What the exercise asks
Lines with "section" in the records below: say how many there are, and add nothing.

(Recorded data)

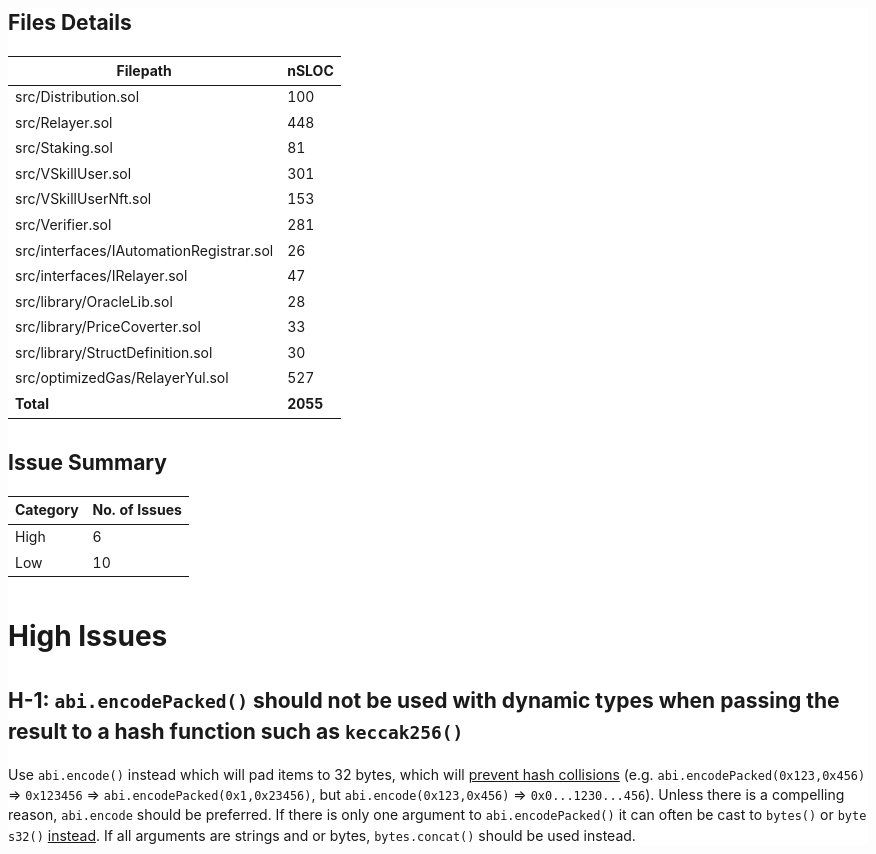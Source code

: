 
## Files Details

| Filepath | nSLOC |
| --- | --- |
| src/Distribution.sol | 100 |
| src/Relayer.sol | 448 |
| src/Staking.sol | 81 |
| src/VSkillUser.sol | 301 |
| src/VSkillUserNft.sol | 153 |
| src/Verifier.sol | 281 |
| src/interfaces/IAutomationRegistrar.sol | 26 |
| src/interfaces/IRelayer.sol | 47 |
| src/library/OracleLib.sol | 28 |
| src/library/PriceCoverter.sol | 33 |
| src/library/StructDefinition.sol | 30 |
| src/optimizedGas/RelayerYul.sol | 527 |
| **Total** | **2055** |


## Issue Summary

| Category | No. of Issues |
| --- | --- |
| High | 6 |
| Low | 10 |


# High Issues

## H-1: `abi.encodePacked()` should not be used with dynamic types when passing the result to a hash function such as `keccak256()`

Use `abi.encode()` instead which will pad items to 32 bytes, which will [prevent hash collisions](https://docs.soliditylang.org/en/v0.8.13/abi-spec.html#non-standard-packed-mode) (e.g. `abi.encodePacked(0x123,0x456)` => `0x123456` => `abi.encodePacked(0x1,0x23456)`, but `abi.encode(0x123,0x456)` => `0x0...1230...456`). Unless there is a compelling reason, `abi.encode` should be preferred. If there is only one argument to `abi.encodePacked()` it can often be cast to `bytes()` or `bytes32()` [instead](https://ethereum.stackexchange.com/questions/30912/how-to-compare-strings-in-solidity#answer-82739).
If all arguments are strings and or bytes, `bytes.concat()` should be used instead.
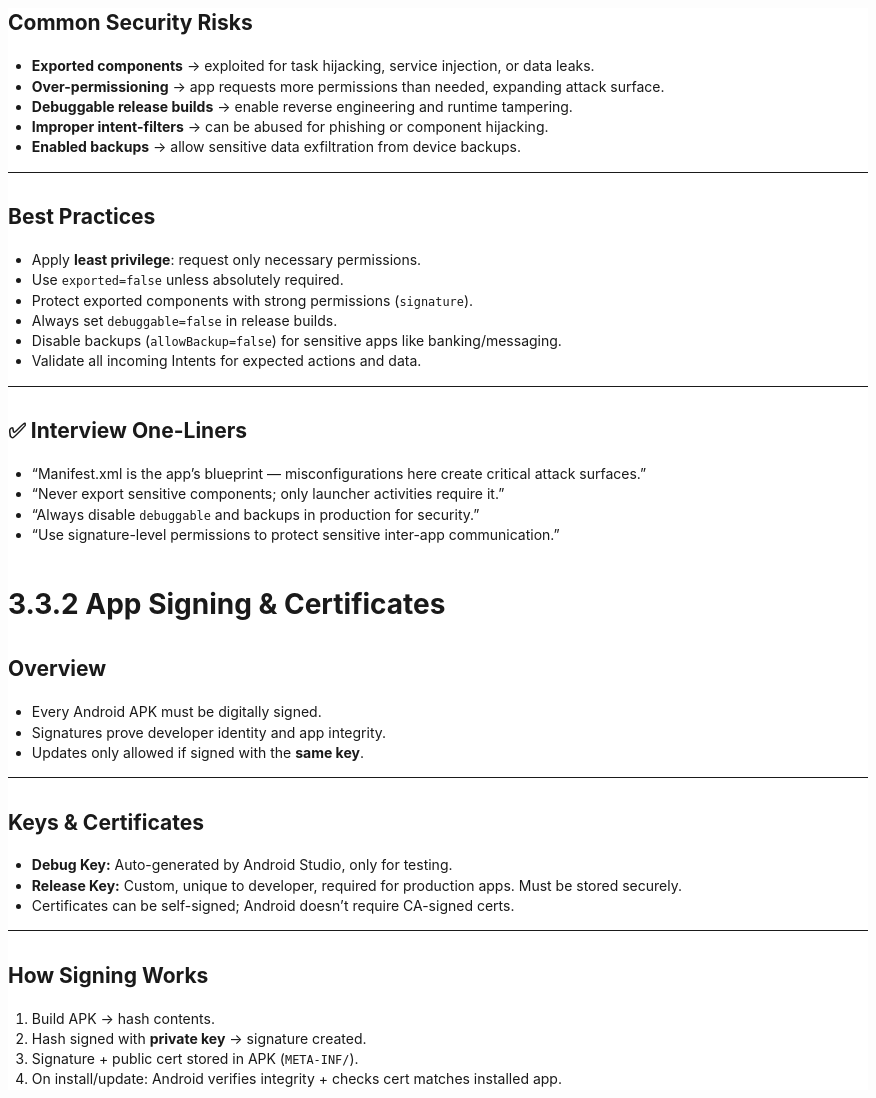 ## Common Security Risks
- **Exported components** → exploited for task hijacking, service injection, or data leaks.  
- **Over-permissioning** → app requests more permissions than needed, expanding attack surface.  
- **Debuggable release builds** → enable reverse engineering and runtime tampering.  
- **Improper intent-filters** → can be abused for phishing or component hijacking.  
- **Enabled backups** → allow sensitive data exfiltration from device backups.  

---

## Best Practices
- Apply **least privilege**: request only necessary permissions.  
- Use `exported=false` unless absolutely required.  
- Protect exported components with strong permissions (`signature`).  
- Always set `debuggable=false` in release builds.  
- Disable backups (`allowBackup=false`) for sensitive apps like banking/messaging.  
- Validate all incoming Intents for expected actions and data.  

---

## ✅ Interview One-Liners
- “Manifest.xml is the app’s blueprint — misconfigurations here create critical attack surfaces.”  
- “Never export sensitive components; only launcher activities require it.”  
- “Always disable `debuggable` and backups in production for security.”  
- “Use signature-level permissions to protect sensitive inter-app communication.”

# 3.3.2 App Signing & Certificates

## Overview
- Every Android APK must be digitally signed.  
- Signatures prove developer identity and app integrity.  
- Updates only allowed if signed with the **same key**.

---

## Keys & Certificates
- **Debug Key:** Auto-generated by Android Studio, only for testing.  
- **Release Key:** Custom, unique to developer, required for production apps. Must be stored securely.  
- Certificates can be self-signed; Android doesn’t require CA-signed certs.

---

## How Signing Works
1. Build APK → hash contents.  
2. Hash signed with **private key** → signature created.  
3. Signature + public cert stored in APK (`META-INF/`).  
4. On install/update: Android verifies integrity + checks cert matches installed app.  
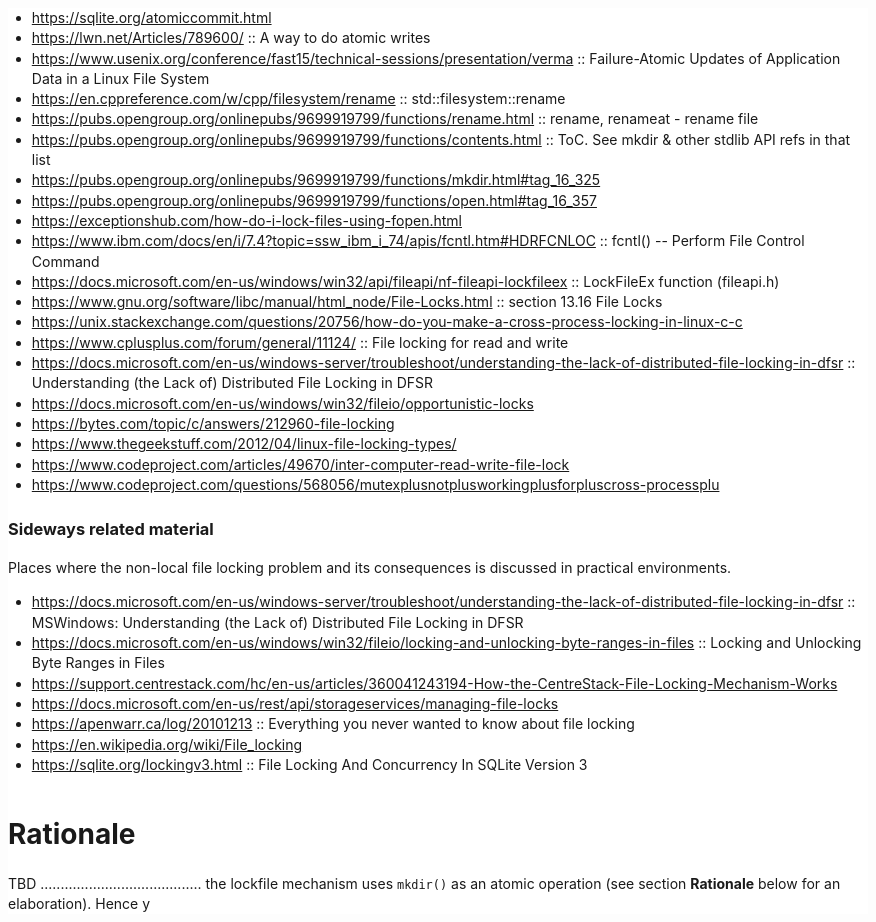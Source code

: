 - https://sqlite.org/atomiccommit.html
- https://lwn.net/Articles/789600/ :: A way to do atomic writes
- https://www.usenix.org/conference/fast15/technical-sessions/presentation/verma :: Failure-Atomic Updates of Application Data in a Linux File System
- https://en.cppreference.com/w/cpp/filesystem/rename :: std::filesystem::rename
- https://pubs.opengroup.org/onlinepubs/9699919799/functions/rename.html :: rename, renameat - rename file
- https://pubs.opengroup.org/onlinepubs/9699919799/functions/contents.html :: ToC. See mkdir & other stdlib API refs in that list
- https://pubs.opengroup.org/onlinepubs/9699919799/functions/mkdir.html#tag_16_325
- https://pubs.opengroup.org/onlinepubs/9699919799/functions/open.html#tag_16_357
- https://exceptionshub.com/how-do-i-lock-files-using-fopen.html
- https://www.ibm.com/docs/en/i/7.4?topic=ssw_ibm_i_74/apis/fcntl.htm#HDRFCNLOC :: fcntl() -- Perform File Control Command
- https://docs.microsoft.com/en-us/windows/win32/api/fileapi/nf-fileapi-lockfileex :: LockFileEx function (fileapi.h)
- https://www.gnu.org/software/libc/manual/html_node/File-Locks.html :: section 13.16 File Locks
- https://unix.stackexchange.com/questions/20756/how-do-you-make-a-cross-process-locking-in-linux-c-c
- https://www.cplusplus.com/forum/general/11124/ :: File locking for read and write
- https://docs.microsoft.com/en-us/windows-server/troubleshoot/understanding-the-lack-of-distributed-file-locking-in-dfsr :: Understanding (the Lack of) Distributed File Locking in DFSR
- https://docs.microsoft.com/en-us/windows/win32/fileio/opportunistic-locks
- https://bytes.com/topic/c/answers/212960-file-locking
- https://www.thegeekstuff.com/2012/04/linux-file-locking-types/
- https://www.codeproject.com/articles/49670/inter-computer-read-write-file-lock
- https://www.codeproject.com/questions/568056/mutexplusnotplusworkingplusforpluscross-processplu

### Sideways related material

Places where the non-local file locking problem and its consequences is discussed in practical environments.

- https://docs.microsoft.com/en-us/windows-server/troubleshoot/understanding-the-lack-of-distributed-file-locking-in-dfsr :: MSWindows: Understanding (the Lack of) Distributed File Locking in DFSR
- https://docs.microsoft.com/en-us/windows/win32/fileio/locking-and-unlocking-byte-ranges-in-files :: Locking and Unlocking Byte Ranges in Files
- https://support.centrestack.com/hc/en-us/articles/360041243194-How-the-CentreStack-File-Locking-Mechanism-Works
- https://docs.microsoft.com/en-us/rest/api/storageservices/managing-file-locks
- https://apenwarr.ca/log/20101213 :: Everything you never wanted to know about file locking
- https://en.wikipedia.org/wiki/File_locking
- https://sqlite.org/lockingv3.html :: File Locking And Concurrency In SQLite Version 3







# Rationale

TBD
........................................
the lockfile mechanism uses `mkdir()` as an atomic operation (see section **Rationale** below for an elaboration). Hence y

Solution for this task
2